[Problem statement] The records below are to be transcribed exactly from their first line to the line that has "- 本地安装的 provider", inclusive, with every picture omitted.
____________________
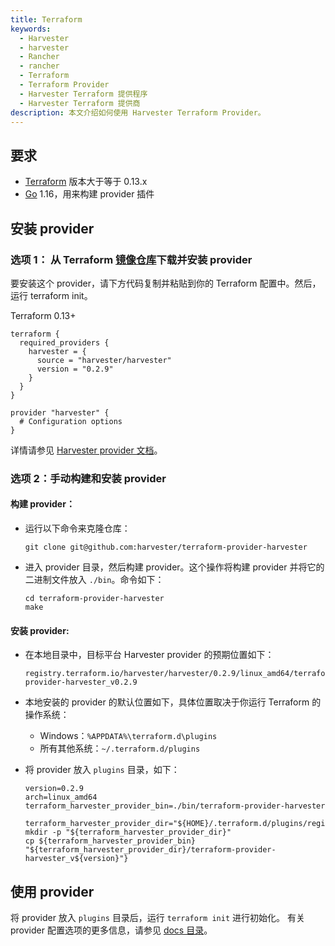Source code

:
 ```yaml
---
title: Terraform
keywords:
  - Harvester
  - harvester
  - Rancher
  - rancher
  - Terraform
  - Terraform Provider
  - Harvester Terraform 提供程序
  - Harvester Terraform 提供商
description: 本文介绍如何使用 Harvester Terraform Provider。
---
```


## 要求

- [Terraform](https://www.terraform.io/downloads.html) 版本大于等于 0.13.x
- [Go](https://golang.org/doc/install) 1.16，用来构建 provider 插件

## 安装 provider

### **选项 1：** 从 Terraform [镜像仓库](https://registry.terraform.io/providers/harvester/harvester/latest)下载并安装 provider

要安装这个 provider，请下方代码复制并粘贴到你的 Terraform 配置中。然后，运行 terraform init。

Terraform 0.13+

```text
terraform {
  required_providers {
    harvester = {
      source = "harvester/harvester"
      version = "0.2.9"
    }
  }
}

provider "harvester" {
  # Configuration options
}
```

详情请参见 [Harvester provider 文档](https://registry.terraform.io/providers/harvester/harvester/latest/docs)。

### **选项 2**：手动构建和安装 provider

#### **构建 provider**：

- 运行以下命令来克隆仓库：

  ```
  git clone git@github.com:harvester/terraform-provider-harvester
  ```

- 进入 provider 目录，然后构建 provider。这个操作将构建 provider 并将它的二进制文件放入 `./bin`。命令如下：
  ```
  cd terraform-provider-harvester
  make
  ```

#### **安装 provider:**

- 在本地目录中，目标平台 Harvester provider 的预期位置如下：

  ```
  registry.terraform.io/harvester/harvester/0.2.9/linux_amd64/terraform-provider-harvester_v0.2.9
  ```

- 本地安装的 provider 的默认位置如下，具体位置取决于你运行 Terraform 的操作系统：

  - Windows：`%APPDATA%\terraform.d\plugins`
  - 所有其他系统：`~/.terraform.d/plugins`

- 将 provider 放入 `plugins` 目录，如下：

  ```
  version=0.2.9
  arch=linux_amd64
  terraform_harvester_provider_bin=./bin/terraform-provider-harvester

  terraform_harvester_provider_dir="${HOME}/.terraform.d/plugins/registry.terraform.io/harvester/harvester/${version}/${arch}/"
  mkdir -p "${terraform_harvester_provider_dir}"
  cp ${terraform_harvester_provider_bin} "${terraform_harvester_provider_dir}/terraform-provider-harvester_v${version}"}
  ```

## 使用 provider

将 provider 放入 `plugins` 目录后，运行 `terraform init` 进行初始化。
有关 provider 配置选项的更多信息，请参见 [docs 目录](https://registry.terraform.io/providers/harvester/harvester/latest/docs)。
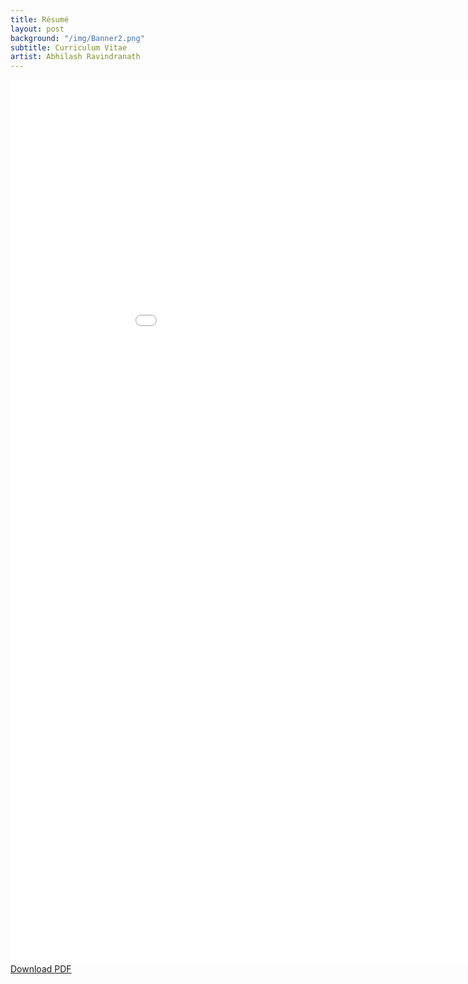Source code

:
 ```yaml
---
title: Résumé
layout: post
background: "/img/Banner2.png"
subtitle: Curriculum Vitae
artist: Abhilash Ravindranath
---
```


<embed src="/img/Resume.pdf" type="application/pdf" width="1000" height="1414">
<a href="/img/Resume.pdf" download="Abhilash_Ravindranath_Resume.pdf" class="no-underline">Download PDF</a>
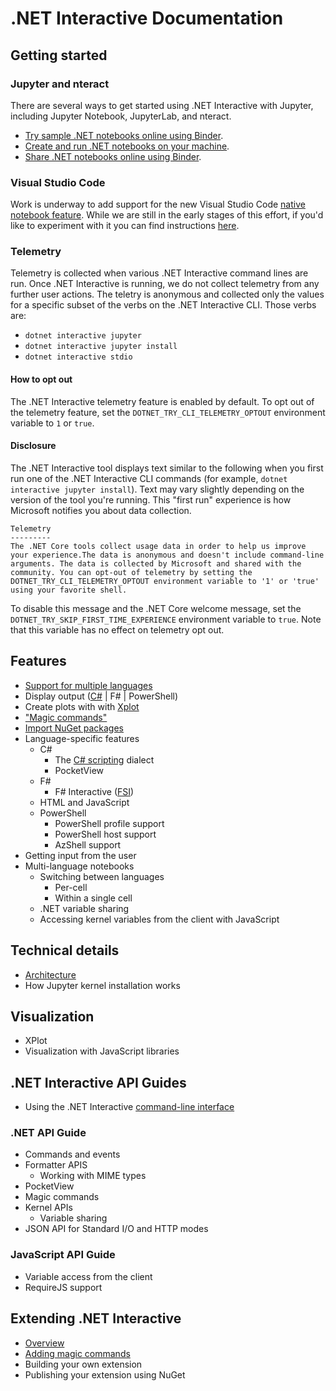 # .NET Interactive Documentation 

## Getting started 

### Jupyter and nteract

There are several ways to get started using .NET Interactive with Jupyter, including Jupyter Notebook, JupyterLab, and nteract.

* [Try sample .NET notebooks online using Binder](NotebooksOnBinder.md).
* [Create and run .NET notebooks on your machine](NotebooksLocalExperience.md).
* [Share .NET notebooks online using Binder](CreateBinder.md).

### Visual Studio Code

Work is underway to add support for the new Visual Studio Code [native notebook feature](https://code.visualstudio.com/updates/v1_45#_github-issue-notebook). While we are still in the early stages of this effort, if you'd like to experiment with it you can find instructions [here](../src/dotnet-interactive-vscode/README.md). 

### Telemetry

Telemetry is collected when various .NET Interactive command lines are run. Once .NET Interactive is running, we do not collect telemetry from any further user actions. The teletry is anonymous and collected only the values for a specific subset of the verbs on the .NET Interactive CLI. Those verbs are:

* `dotnet interactive jupyter`
* `dotnet interactive jupyter install`
* `dotnet interactive stdio`

#### How to opt out

The .NET Interactive telemetry feature is enabled by default. To opt out of the telemetry feature, set the `DOTNET_TRY_CLI_TELEMETRY_OPTOUT` environment variable to `1` or `true`.

#### Disclosure

The .NET Interactive tool displays text similar to the following when you first run one of the .NET Interactive CLI commands (for example, `dotnet interactive jupyter install`). Text may vary slightly depending on the version of the tool you're running. This "first run" experience is how Microsoft notifies you about data collection.

```console
Telemetry
---------
The .NET Core tools collect usage data in order to help us improve your experience.The data is anonymous and doesn't include command-line arguments. The data is collected by Microsoft and shared with the community. You can opt-out of telemetry by setting the DOTNET_TRY_CLI_TELEMETRY_OPTOUT environment variable to '1' or 'true' using your favorite shell.
```

To disable this message and the .NET Core welcome message, set the `DOTNET_TRY_SKIP_FIRST_TIME_EXPERIENCE` environment variable to `true`. Note that this variable has no effect on telemetry opt out.

## Features

* [Support for multiple languages](polyglot.md)
* Display output ([C#](display-output-csharp.md) | F# | PowerShell)
* Create plots with with [Xplot](https://fslab.org/XPlot/)
* ["Magic commands"](./magic-commands.md)
* [Import NuGet packages](nuget-overview.md)
* Language-specific features
    * C#
        * The [C# scripting](https://docs.microsoft.com/en-us/archive/msdn-magazine/2016/january/essential-net-csharp-scripting) dialect
        * PocketView
    * F#
        * F# Interactive ([FSI](https://docs.microsoft.com/en-us/dotnet/fsharp/tutorials/fsharp-interactive/))
    * HTML and JavaScript
    * PowerShell
        * PowerShell profile support
        * PowerShell host support 
        * AzShell support
* Getting input from the user
* Multi-language notebooks
    * Switching between languages
        * Per-cell
        * Within a single cell
    * .NET variable sharing
    * Accessing kernel variables from the client with JavaScript 

## Technical details

* [Architecture](kernels-overview.md)
* How Jupyter kernel installation works

## Visualization

* XPlot
* Visualization with JavaScript libraries

## .NET Interactive API Guides

* Using the .NET Interactive [command-line interface](../src/dotnet-interactive/CommandLine/readme.md)

### .NET API Guide

* Commands and events
* Formatter APIS 
    * Working with MIME types 
* PocketView
* Magic commands
* Kernel APIs
    * Variable sharing
* JSON API for Standard I/O and HTTP modes

### JavaScript API Guide

* Variable access from the client
* RequireJS support
 
## Extending .NET Interactive

* [Overview](extending-dotnet-interactive.md)
* [Adding magic commands](extending-dotnet-interactive.md#adding-magic-commands)
* Building your own extension
* Publishing your extension using NuGet


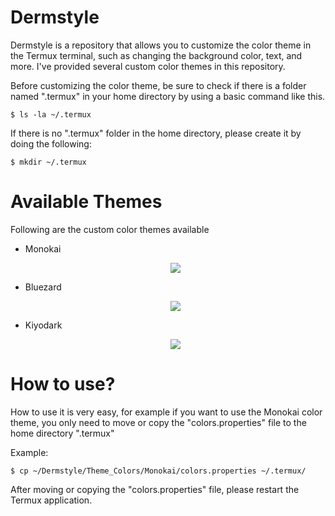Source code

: # Dermstyle
Dermstyle is a repository that allows you to customize the color theme in the Termux terminal, such as changing the background color, text, and more. I've provided several custom color themes in this repository.

Before customizing the color theme, be sure to check if there is a folder named ".termux" in your home directory by using a basic command like this.

```$ ls -la ~/.termux```

If there is no ".termux" folder in the home directory, please create it by doing the following:

```$ mkdir ~/.termux```

# Available Themes
Following are the custom color themes available

 * Monokai
   <p align="center"><img src="https://raw.githubusercontent.com/ZeltNamizake/Dermstyle/refs/heads/main/Theme_Colors/Monokai/Screenshot_20250924-162611_Termux.jpg"></p>

 * Bluezard
   <p align="center"><img src="https://raw.githubusercontent.com/ZeltNamizake/Dermstyle/refs/heads/main/Theme_Colors/Bluezard/Screenshot_20250924-162711_Termux.jpg"></p>

 * Kiyodark
   <p align="center"><img src="https://raw.githubusercontent.com/ZeltNamizake/Dermstyle/refs/heads/main/Theme_Colors/Kiyodark/Screenshot_20250924-162450_Termux.jpg"></p>

# How to use?
How to use it is very easy, for example if you want to use the Monokai color theme, you only need to move or copy the "colors.properties" file to the home directory ".termux"

Example:

```$ cp ~/Dermstyle/Theme_Colors/Monokai/colors.properties ~/.termux/```

After moving or copying the "colors.properties" file, please restart the Termux application.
____________________
[Answer to this exercise]
Source code

:
 ```yaml
---
title: Terraform
keywords:
  - Harvester
  - harvester
  - Rancher
  - rancher
  - Terraform
  - Terraform Provider
  - Harvester Terraform 提供程序
  - Harvester Terraform 提供商
description: 本文介绍如何使用 Harvester Terraform Provider。
---
```


## 要求

- [Terraform](https://www.terraform.io/downloads.html) 版本大于等于 0.13.x
- [Go](https://golang.org/doc/install) 1.16，用来构建 provider 插件

## 安装 provider

### **选项 1：** 从 Terraform [镜像仓库](https://registry.terraform.io/providers/harvester/harvester/latest)下载并安装 provider

要安装这个 provider，请下方代码复制并粘贴到你的 Terraform 配置中。然后，运行 terraform init。

Terraform 0.13+

```text
terraform {
  required_providers {
    harvester = {
      source = "harvester/harvester"
      version = "0.2.9"
    }
  }
}

provider "harvester" {
  # Configuration options
}
```

详情请参见 [Harvester provider 文档](https://registry.terraform.io/providers/harvester/harvester/latest/docs)。

### **选项 2**：手动构建和安装 provider

#### **构建 provider**：

- 运行以下命令来克隆仓库：

  ```
  git clone git@github.com:harvester/terraform-provider-harvester
  ```

- 进入 provider 目录，然后构建 provider。这个操作将构建 provider 并将它的二进制文件放入 `./bin`。命令如下：
  ```
  cd terraform-provider-harvester
  make
  ```

#### **安装 provider:**

- 在本地目录中，目标平台 Harvester provider 的预期位置如下：

  ```
  registry.terraform.io/harvester/harvester/0.2.9/linux_amd64/terraform-provider-harvester_v0.2.9
  ```

- 本地安装的 provider 的默认位置如下，具体位置取决于你运行 Terraform 的操作系统：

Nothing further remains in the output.